In the moments that I felt like a foreigner and was perceived as one, it was as if a light had been projected onto my limited understanding of Armenia, beams pouring through all of the cracks in that understanding, shining upon me the label of “foreigner.” This was destabilizing, to say the least, as the only cultural identity I’ve ever actively laid claim to is my Armenian identity. The realization that I was missing all of these pieces to an identity I’ve always claimed as mine made me question: why don’t I know more about Armenian art? Why have I never bothered to pick up a book by an Armenian author? Why am I so unfamiliar with certain major events in Armenian history? And I was berating myself for quitting Armenian school when I was seven. I felt a new level of imposter syndrome — and what was most frustrating about this feeling was that it was largely of my own creation.

Of course, it’s a losing game to compare the strength of my Armenian identity to that of people who were born and raised in Armenia, but the shame I felt in Armenia is a heightened reflection of the difficulty I’ve had in feeling “Armenian enough” among other Armenian-Americans for the majority of my life. My mom isn’t Armenian, and I don’t think my dad realized how easily his culture was passed on to him because of the way his parents raised him. With two Armenian parents who are completely immersed in the Armenian-American community, he hasn’t had to “try” to be Armenian, but, in many ways, I’ve had to. I didn’t grow up around Armenian cuisine, culture or community to the same degree that he did. So if I want to know more about my culture, it’s going to be a primarily self-motivated pursuit.

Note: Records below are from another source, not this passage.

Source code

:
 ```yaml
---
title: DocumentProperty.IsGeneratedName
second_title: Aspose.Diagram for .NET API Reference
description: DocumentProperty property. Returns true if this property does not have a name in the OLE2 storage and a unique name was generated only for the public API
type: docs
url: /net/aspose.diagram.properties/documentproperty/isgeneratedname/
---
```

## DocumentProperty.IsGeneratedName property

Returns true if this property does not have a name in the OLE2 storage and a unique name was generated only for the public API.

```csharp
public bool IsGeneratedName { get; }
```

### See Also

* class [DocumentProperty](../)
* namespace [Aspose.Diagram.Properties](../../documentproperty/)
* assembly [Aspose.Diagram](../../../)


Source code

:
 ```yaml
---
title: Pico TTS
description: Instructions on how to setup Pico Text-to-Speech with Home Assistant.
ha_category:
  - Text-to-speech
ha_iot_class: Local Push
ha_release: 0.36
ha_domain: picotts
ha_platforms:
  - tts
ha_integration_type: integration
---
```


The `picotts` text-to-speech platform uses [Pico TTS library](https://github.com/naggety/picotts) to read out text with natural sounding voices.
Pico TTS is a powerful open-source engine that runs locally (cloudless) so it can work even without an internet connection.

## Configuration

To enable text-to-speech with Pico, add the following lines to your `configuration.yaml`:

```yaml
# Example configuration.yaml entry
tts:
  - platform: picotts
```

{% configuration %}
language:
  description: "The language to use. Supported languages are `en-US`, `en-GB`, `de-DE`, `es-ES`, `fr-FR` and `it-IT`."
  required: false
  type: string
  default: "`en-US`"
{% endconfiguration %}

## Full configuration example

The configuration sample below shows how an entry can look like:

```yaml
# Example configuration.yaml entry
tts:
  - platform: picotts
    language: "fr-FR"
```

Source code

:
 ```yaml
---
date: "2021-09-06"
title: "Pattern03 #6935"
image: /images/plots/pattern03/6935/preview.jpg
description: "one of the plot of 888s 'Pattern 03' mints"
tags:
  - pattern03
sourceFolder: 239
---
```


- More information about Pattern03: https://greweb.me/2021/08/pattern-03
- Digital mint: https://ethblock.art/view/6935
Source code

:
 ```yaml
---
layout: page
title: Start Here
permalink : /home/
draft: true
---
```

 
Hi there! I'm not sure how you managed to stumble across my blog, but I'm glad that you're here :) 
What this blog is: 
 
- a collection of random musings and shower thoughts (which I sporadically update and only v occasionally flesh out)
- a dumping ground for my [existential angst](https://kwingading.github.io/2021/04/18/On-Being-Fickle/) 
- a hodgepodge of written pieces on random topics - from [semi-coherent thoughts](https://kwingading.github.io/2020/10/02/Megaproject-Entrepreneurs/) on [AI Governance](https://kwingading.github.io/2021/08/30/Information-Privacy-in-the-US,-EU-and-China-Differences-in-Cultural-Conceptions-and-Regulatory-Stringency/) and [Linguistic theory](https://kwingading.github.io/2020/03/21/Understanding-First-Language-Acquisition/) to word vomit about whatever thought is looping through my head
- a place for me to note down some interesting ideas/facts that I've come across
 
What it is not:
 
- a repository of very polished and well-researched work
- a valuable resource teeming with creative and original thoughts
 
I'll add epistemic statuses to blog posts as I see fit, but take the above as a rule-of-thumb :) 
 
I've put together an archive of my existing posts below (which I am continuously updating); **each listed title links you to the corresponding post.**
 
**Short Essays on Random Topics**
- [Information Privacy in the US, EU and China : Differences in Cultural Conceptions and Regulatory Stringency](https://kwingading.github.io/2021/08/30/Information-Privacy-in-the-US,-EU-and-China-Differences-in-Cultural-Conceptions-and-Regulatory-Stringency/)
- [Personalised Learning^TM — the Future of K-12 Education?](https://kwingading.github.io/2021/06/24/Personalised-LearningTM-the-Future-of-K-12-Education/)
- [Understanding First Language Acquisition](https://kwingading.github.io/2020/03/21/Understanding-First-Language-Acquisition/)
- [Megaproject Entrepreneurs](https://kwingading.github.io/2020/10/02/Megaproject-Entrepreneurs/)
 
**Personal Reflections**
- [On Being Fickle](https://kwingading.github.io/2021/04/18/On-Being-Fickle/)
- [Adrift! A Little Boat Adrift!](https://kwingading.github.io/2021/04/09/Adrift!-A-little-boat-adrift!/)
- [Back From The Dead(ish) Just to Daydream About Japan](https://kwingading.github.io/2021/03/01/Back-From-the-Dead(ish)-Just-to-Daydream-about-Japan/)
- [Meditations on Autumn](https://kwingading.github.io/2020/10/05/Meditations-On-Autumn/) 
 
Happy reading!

This account of my trip might have painted my time in Armenia as an isolating experience rich with self-loathing and feelings of inadequacy, but ultimately these feelings are reflections of how much I enjoyed my time in Armenia — because if I hadn’t loved my time there in the way that I did, the dissonance I so strongly feel would not exist. Seeing this country that previously felt fabled to me through the eyes of the students I worked with is an experience that brings tears to my eyes as I sit in a coffee shop in Ann Arbor, over six months later, writing this. These students’ generosity is something I will carry with me for as long as I am here to talk about it; from small moments like eating lahmajoun with them to the days they devoted to showing me different museums and monuments, my time with them was so special to me. I never thought I would have 25 friends to show me around Armenia when I finally made it back home, but I am so grateful that I did.

While seeing Armenia for myself made me realize how out of touch I am with the country, it also showed me the elements of a culture that could be mine, if I chose to reach out for it. As cliché as it might sound, in doing line dances in high school gymnasiums and staring up at ceilings of churches that have been standing for over a millenia, I felt the birth of that “New Armenia” many Armenians refer to in parts of my heart that had been dormant for my entire life until then. Seeing and understanding the pieces of a culture that you have lost is the first step to regaining them, and eventually making them your own. A lasting cultural identity certainly doesn’t grow overnight, but it has to start somewhere. I think Arsen would be happy to know that I started Armenian lessons this past summer.